Local organizations are supposed to get 25% of humanitarian funding. They're getting less than 9%, and it's getting worse.
The new Global Humanitarian Assistance report (ALNAP, June 2026) has a sobering update on "localization," the push to get more aid money directly into the hands of local and national organizations who know their communities best.
-> Exactly a decade ago, the humanitarian sector promised that 25% of global funding would go directly (or indirectly) to local and national actors. That target has never been met, and now it's sliding backward.
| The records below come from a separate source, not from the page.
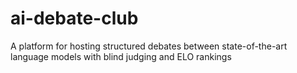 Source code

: # ai-debate-club
A platform for hosting structured debates between state-of-the-art language models with blind judging and ELO rankings
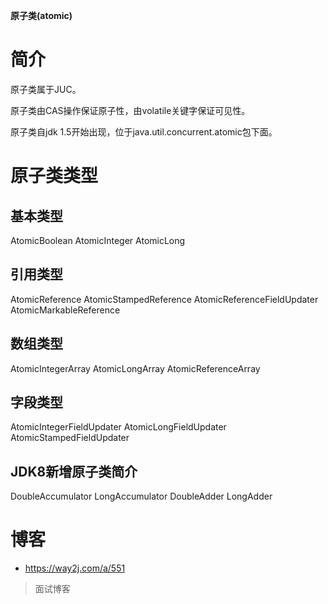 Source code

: **原子类(atomic)**
# 简介
原子类属于JUC。

原子类由CAS操作保证原子性，由volatile关键字保证可见性。

原子类自jdk 1.5开始出现，位于java.util.concurrent.atomic包下面。
# 原子类类型
## 基本类型
AtomicBoolean
AtomicInteger
AtomicLong
## 引用类型
AtomicReference
AtomicStampedReference
AtomicReferenceFieldUpdater
AtomicMarkableReference
## 数组类型
AtomicIntegerArray
AtomicLongArray
AtomicReferenceArray
## 字段类型
AtomicIntegerFieldUpdater
AtomicLongFieldUpdater
AtomicStampedFieldUpdater
## JDK8新增原子类简介
DoubleAccumulator
LongAccumulator
DoubleAdder
LongAdder
# 博客
* https://way2j.com/a/551
> 面试博客
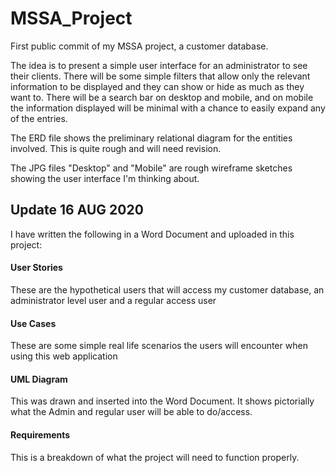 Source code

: # MSSA_Project
First public commit of my MSSA project, a customer database.

The idea is to present a simple user interface for an administrator to see their clients.  There will be some simple filters that allow only the relevant information to be displayed and they can show or hide as much as they want to.  There will be a search bar on desktop and mobile, and on mobile the information displayed will be minimal with a chance to easily expand any of the entries.

The ERD file shows the preliminary relational diagram for the entities involved.  This is quite rough and will need revision.

The JPG files "Desktop" and "Mobile" are rough wireframe sketches showing the user interface I'm thinking about.

## Update 16 AUG 2020
I have written the following in a Word Document and uploaded in this project:
#### User Stories
These are the hypothetical users that will access my customer database, an administrator level user and a regular access user
#### Use Cases
These are some simple real life scenarios the users will encounter when using this web application
#### UML Diagram
This was drawn and inserted into the Word Document.  It shows pictorially what the Admin and regular user will be able to do/access.
#### Requirements
This is a breakdown of what the project will need to function properly.
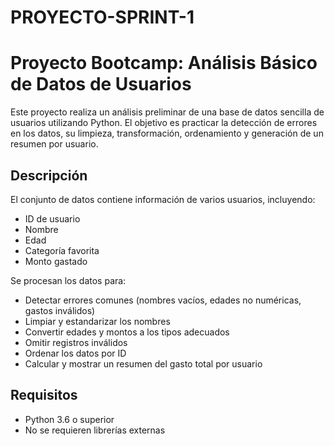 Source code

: # PROYECTO-SPRINT-1

# Proyecto Bootcamp: Análisis Básico de Datos de Usuarios

Este proyecto realiza un análisis preliminar de una base de datos sencilla de usuarios utilizando Python. El objetivo es practicar la detección de errores en los datos, su limpieza, transformación, ordenamiento y generación de un resumen por usuario.

## Descripción

El conjunto de datos contiene información de varios usuarios, incluyendo:
- ID de usuario
- Nombre
- Edad
- Categoría favorita
- Monto gastado

Se procesan los datos para:
- Detectar errores comunes (nombres vacíos, edades no numéricas, gastos inválidos)
- Limpiar y estandarizar los nombres
- Convertir edades y montos a los tipos adecuados
- Omitir registros inválidos
- Ordenar los datos por ID
- Calcular y mostrar un resumen del gasto total por usuario

## Requisitos

- Python 3.6 o superior
- No se requieren librerías externas
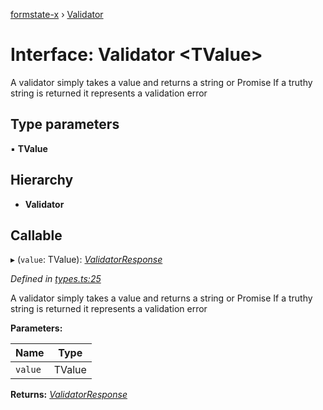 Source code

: [formstate-x](../README.md) › [Validator](validator.md)

# Interface: Validator <**TValue**>

A validator simply takes a value and returns a string or Promise<string>
If a truthy string is returned it represents a validation error

## Type parameters

▪ **TValue**

## Hierarchy

* **Validator**

## Callable

▸ (`value`: TValue): *[ValidatorResponse](../README.md#validatorresponse)*

*Defined in [types.ts:25](https://github.com/qiniu/formstate-x/blob/ccc96d5/src/types.ts#L25)*

A validator simply takes a value and returns a string or Promise<string>
If a truthy string is returned it represents a validation error

**Parameters:**

Name | Type |
------ | ------ |
`value` | TValue |

**Returns:** *[ValidatorResponse](../README.md#validatorresponse)*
Here's what changed in just one year:
-> Direct and indirect funding to local and national organizations dropped from $3.5 billion in 2024 to $2.5 billion in 2025
-> That's just 8.7% of total humanitarian funding, far short of the 25% goal
-> Early 2026 data is even more alarming: only 7% of UN pooled funds have gone to national NGOs so far this year, compared to 46% in 2025
-> Part of the shift comes from changes in how the US channels its aid. After USAID's shutdown, the US has redirected billions toward UN-managed pooled funds, but with a strong preference for large UN agencies over local partners. Other donors still lean more toward local organizations, longer-term grants, and sectors like protection and health, but their overall funding has shrunk too.
-> The report's conclusion: with money tight, the humanitarian system has shifted into survival mode, and hard-won progress on getting resources to local responders is quietly unraveling.